楽しみにされているご家族での旅行も、計画的に出かけるようにすると、貯金と楽しみが両立できると思いますよ。

「3つの条件」に当てはまるなら、住宅ローンは借り換えの検討を

住宅ローンの繰上げ返済も検討されているようですが、そのためにはやはり、お金を貯めておかなくてはいけませんね。そのほか、住宅ローンの対策としては「借り換え」を検討されてもよいと思います。借り換えで効果が得られる条件の目安として、以下の3つがあります。

・借入残高が1000万円以上ある

・返済期間が10年以上残っている
・借り換え前後の金利差が1%以上ある

いまは借り換え手数料が安くなっている傾向があるので、金利差が0.5%ほどでも、総返済額が少なくなる場合があります。

相談者さんの場合、平成21年に住宅ローンを組んでいますから、その金利は3~4%ほどあったのではないでしょうか。今の住宅ローン金利は1%前後のものが多いですから、借り換えで総支払額を下げることが可能になると思います。

繰上げ返済もよいですが、まずはそこから検討してみてもいいですね。その上で、教育費とのバランスを見ながら繰上げ返済をすると、予定より早めの完済も実現できそうです。

よく「いくら貯まったら、またはいくら残して繰上げ返済をしたらいいの?」と聞かれますが、これはそのご家庭の状況により、一言では言い難いものです。お子さんの教育費がかかるご家庭では、その分をしっかり残して、使わないお金で繰上げ返済しましょうということになります。それも、生活防衛資金を残して、しばらく使わないお金で繰上げ返済できると、よりベターだと思います。

老後資金はコツコツ積み立て、40代になったら準備を

ところで、相談者さんご自身は30代後半、ご主人は40代。教育費や住宅ローンも気になりますが、ご自身の老後資金の準備もそろそろ気にした方がよいと思います。

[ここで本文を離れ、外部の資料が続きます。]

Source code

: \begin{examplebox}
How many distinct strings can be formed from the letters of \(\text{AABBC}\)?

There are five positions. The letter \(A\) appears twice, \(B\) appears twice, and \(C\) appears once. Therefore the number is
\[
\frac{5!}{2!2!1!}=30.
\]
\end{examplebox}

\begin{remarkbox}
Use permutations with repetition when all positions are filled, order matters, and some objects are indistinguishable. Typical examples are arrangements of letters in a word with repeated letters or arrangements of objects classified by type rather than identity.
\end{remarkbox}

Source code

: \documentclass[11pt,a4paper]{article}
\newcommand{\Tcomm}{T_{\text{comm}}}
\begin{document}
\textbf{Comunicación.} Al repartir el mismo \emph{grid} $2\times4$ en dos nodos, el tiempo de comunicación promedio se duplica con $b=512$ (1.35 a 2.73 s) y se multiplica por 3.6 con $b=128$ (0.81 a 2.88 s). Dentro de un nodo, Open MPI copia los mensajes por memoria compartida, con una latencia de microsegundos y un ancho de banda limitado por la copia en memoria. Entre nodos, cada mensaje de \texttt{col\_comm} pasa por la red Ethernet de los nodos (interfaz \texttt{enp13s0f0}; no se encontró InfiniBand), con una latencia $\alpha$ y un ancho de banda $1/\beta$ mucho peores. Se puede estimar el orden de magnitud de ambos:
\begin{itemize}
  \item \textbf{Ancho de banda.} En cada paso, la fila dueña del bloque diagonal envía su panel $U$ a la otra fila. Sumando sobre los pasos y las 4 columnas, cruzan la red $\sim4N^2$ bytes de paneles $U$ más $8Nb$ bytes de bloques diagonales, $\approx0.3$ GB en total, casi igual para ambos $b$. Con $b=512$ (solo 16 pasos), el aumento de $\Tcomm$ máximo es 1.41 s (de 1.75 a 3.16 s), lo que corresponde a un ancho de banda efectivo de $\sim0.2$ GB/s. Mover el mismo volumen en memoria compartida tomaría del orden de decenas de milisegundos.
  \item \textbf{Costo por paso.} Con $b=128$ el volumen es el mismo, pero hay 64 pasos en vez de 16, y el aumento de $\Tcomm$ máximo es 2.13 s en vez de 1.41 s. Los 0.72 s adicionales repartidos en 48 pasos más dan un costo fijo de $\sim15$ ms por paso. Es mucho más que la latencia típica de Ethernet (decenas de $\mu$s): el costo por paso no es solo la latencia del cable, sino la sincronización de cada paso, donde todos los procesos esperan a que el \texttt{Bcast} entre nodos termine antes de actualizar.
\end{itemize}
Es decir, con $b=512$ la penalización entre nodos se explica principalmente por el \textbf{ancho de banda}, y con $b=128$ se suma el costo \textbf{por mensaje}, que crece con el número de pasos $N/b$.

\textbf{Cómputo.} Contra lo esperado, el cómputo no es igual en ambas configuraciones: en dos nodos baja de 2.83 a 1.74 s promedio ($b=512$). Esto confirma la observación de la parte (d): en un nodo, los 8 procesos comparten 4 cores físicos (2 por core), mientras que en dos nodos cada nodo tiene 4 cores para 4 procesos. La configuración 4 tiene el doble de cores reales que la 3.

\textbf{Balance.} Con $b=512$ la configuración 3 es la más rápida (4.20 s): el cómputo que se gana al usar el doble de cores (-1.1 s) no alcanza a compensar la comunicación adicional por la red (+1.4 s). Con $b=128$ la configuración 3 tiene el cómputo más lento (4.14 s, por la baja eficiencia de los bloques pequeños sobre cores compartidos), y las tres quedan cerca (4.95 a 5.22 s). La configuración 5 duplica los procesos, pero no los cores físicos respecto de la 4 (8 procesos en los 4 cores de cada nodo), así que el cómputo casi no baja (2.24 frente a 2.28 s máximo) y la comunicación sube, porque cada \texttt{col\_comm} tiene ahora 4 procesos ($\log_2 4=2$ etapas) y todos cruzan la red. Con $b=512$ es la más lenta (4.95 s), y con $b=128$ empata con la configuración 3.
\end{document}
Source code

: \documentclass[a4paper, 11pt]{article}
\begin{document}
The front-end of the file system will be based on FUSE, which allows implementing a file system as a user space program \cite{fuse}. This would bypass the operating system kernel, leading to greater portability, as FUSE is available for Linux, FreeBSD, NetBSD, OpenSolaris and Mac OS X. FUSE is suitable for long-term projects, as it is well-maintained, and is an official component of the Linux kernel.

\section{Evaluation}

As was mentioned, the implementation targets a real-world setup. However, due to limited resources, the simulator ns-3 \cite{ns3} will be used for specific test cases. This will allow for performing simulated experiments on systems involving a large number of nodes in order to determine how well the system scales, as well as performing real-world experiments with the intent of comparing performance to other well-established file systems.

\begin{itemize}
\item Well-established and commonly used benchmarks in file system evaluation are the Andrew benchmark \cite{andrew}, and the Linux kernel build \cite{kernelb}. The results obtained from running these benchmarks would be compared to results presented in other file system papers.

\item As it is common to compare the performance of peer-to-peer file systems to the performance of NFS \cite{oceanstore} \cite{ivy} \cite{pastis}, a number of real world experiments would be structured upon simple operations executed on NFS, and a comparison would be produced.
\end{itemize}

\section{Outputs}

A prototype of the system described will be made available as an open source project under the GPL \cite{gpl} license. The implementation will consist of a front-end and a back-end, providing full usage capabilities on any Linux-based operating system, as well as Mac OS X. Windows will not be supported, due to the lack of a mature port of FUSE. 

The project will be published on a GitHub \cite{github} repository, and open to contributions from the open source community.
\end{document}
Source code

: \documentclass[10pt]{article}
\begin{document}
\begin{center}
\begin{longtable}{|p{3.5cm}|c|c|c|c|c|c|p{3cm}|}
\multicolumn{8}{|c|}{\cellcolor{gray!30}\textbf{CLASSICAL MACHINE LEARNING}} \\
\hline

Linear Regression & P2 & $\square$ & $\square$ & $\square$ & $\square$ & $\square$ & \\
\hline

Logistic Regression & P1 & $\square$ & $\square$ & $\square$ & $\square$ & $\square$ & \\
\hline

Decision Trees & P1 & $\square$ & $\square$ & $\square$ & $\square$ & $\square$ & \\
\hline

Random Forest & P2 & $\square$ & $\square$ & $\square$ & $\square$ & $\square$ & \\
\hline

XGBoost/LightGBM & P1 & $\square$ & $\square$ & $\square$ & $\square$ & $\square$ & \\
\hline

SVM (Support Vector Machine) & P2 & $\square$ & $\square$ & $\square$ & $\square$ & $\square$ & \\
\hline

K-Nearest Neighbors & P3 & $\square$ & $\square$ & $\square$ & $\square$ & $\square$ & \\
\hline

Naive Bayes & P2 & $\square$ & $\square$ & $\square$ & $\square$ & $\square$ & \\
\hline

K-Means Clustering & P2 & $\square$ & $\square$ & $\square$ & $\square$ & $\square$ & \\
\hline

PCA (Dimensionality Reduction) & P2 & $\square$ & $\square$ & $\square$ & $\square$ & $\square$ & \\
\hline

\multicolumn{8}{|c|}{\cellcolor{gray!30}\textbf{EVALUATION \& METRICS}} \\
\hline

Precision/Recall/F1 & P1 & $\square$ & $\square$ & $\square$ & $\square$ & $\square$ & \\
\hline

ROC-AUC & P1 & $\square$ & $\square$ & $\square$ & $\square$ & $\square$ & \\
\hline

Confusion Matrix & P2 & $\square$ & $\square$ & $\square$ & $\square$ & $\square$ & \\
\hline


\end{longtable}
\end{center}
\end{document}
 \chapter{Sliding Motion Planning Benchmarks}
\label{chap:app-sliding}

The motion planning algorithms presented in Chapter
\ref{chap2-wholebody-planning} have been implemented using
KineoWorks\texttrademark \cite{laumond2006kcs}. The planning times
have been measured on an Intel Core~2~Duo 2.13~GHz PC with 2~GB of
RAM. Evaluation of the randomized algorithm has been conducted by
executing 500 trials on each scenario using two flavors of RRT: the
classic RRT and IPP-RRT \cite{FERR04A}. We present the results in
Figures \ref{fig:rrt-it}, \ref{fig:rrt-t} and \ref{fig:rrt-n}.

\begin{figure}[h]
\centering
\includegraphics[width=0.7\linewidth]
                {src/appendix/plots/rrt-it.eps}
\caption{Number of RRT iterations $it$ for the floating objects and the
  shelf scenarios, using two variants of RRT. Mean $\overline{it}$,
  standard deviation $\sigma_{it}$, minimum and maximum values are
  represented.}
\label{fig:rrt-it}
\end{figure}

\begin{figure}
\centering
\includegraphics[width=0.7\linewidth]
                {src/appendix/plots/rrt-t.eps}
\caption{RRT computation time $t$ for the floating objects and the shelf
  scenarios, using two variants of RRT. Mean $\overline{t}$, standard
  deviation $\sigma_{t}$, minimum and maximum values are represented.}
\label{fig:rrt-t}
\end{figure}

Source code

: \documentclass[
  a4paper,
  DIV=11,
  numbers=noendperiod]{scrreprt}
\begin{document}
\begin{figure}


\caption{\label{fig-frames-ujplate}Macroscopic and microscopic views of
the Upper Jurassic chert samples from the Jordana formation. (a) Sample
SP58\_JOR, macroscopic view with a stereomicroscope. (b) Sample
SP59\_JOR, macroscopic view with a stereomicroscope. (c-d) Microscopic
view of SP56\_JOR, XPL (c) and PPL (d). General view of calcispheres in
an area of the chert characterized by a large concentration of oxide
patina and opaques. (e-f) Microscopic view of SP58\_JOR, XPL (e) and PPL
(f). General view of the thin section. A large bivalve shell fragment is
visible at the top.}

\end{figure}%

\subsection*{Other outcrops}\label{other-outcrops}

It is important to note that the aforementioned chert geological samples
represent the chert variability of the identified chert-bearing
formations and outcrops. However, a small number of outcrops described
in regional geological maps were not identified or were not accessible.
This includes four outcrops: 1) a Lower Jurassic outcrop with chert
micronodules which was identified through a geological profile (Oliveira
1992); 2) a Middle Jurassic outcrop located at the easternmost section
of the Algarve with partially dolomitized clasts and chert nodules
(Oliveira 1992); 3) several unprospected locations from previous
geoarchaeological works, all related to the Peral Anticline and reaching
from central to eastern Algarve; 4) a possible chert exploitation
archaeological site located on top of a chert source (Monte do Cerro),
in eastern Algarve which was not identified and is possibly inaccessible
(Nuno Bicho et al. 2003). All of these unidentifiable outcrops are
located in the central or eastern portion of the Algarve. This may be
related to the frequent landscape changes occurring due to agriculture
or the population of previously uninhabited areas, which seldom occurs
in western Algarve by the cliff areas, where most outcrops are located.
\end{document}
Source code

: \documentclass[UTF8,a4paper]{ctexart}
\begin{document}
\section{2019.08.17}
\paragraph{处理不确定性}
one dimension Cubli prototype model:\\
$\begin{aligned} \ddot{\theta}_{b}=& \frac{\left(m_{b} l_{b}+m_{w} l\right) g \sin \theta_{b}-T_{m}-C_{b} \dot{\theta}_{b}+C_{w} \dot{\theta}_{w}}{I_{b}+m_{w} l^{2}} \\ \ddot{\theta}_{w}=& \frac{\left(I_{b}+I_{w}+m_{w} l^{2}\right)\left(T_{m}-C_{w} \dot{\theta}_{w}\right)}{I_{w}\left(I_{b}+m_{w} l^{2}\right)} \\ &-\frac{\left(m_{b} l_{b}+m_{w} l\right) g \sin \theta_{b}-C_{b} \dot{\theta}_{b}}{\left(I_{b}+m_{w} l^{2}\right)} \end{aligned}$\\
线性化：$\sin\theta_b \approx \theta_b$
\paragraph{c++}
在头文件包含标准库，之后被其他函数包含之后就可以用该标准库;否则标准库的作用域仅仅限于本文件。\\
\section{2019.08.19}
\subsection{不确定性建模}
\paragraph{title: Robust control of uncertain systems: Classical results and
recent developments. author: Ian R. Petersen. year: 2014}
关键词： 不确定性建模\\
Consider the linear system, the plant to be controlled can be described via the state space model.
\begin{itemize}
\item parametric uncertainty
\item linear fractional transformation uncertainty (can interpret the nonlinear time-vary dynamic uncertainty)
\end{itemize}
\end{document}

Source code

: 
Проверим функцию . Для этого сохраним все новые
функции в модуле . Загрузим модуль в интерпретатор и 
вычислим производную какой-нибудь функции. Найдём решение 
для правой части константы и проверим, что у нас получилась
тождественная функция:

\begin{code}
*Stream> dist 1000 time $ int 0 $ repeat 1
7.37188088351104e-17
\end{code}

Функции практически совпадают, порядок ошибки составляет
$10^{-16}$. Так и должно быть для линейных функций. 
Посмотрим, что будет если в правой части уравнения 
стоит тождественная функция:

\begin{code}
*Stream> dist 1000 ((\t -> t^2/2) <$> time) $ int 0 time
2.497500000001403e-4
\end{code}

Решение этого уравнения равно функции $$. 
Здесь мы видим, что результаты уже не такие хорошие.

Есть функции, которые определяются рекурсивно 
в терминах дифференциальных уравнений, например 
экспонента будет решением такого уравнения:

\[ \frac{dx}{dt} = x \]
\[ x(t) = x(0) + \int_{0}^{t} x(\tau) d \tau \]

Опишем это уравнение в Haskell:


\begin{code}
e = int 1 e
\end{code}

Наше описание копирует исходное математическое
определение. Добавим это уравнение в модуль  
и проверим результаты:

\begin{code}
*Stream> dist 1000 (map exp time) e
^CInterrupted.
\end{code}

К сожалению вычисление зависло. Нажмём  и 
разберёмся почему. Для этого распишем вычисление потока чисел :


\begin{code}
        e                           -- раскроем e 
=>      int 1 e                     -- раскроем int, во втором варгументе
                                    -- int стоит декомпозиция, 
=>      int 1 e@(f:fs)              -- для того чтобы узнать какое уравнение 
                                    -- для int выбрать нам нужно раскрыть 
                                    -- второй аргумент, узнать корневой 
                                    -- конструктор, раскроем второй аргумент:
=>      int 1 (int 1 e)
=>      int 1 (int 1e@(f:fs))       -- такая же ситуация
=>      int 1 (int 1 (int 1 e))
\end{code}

老後資金は急に作れませんから、少しずつコツコツ積み立てることも検討しましょう。たくさんの金額を積み立てなくても構いません。現金の蓄えは教育費に使うにしろ、ある程度ありますから、投資信託などを積み立てて作るとよいと思います。

老後資金作りのために、国が非課税制度を2つ準備しています。私的年金制度の1つである「iDeCo(個人型確定拠出年金)」と、非課税投資制度の「つみたてNISA」です。

iDeCoは、投資商品だけを取り扱っているわけではありませんが、商品の選び方次第では比較的リスクが高い運用をすることにもなり得るので、慎重に商品選びをしたほうがいいでしょう。一方つみたてNISAは、金融庁が定めた基準をクリアしたリスクの少ない商品がそろっているので、初心者の方は安心して始められます。また、つみたてNISAはいつでも引き出すことができますが、iDeCoは今のところ60歳まで引き出すことができないので、目的によって使い分ける必要があります。

ご自分たちはどういう制度なら安心して積み立てられるのか検討してみて、それぞれの制度のメリット、デメリットも理解したうえで、ぜひ取り組んでいただけるといいのではないかと思います。

相談者さんのご家庭の資産状況は決して悪い状況ではありませんが、まだ改善できるところがあり、よりよくすることができる状態です。今を楽しむことも大切ですが、その楽しみを将来まで継続できるよう、お金の使い方、持ち方を考えてみてください。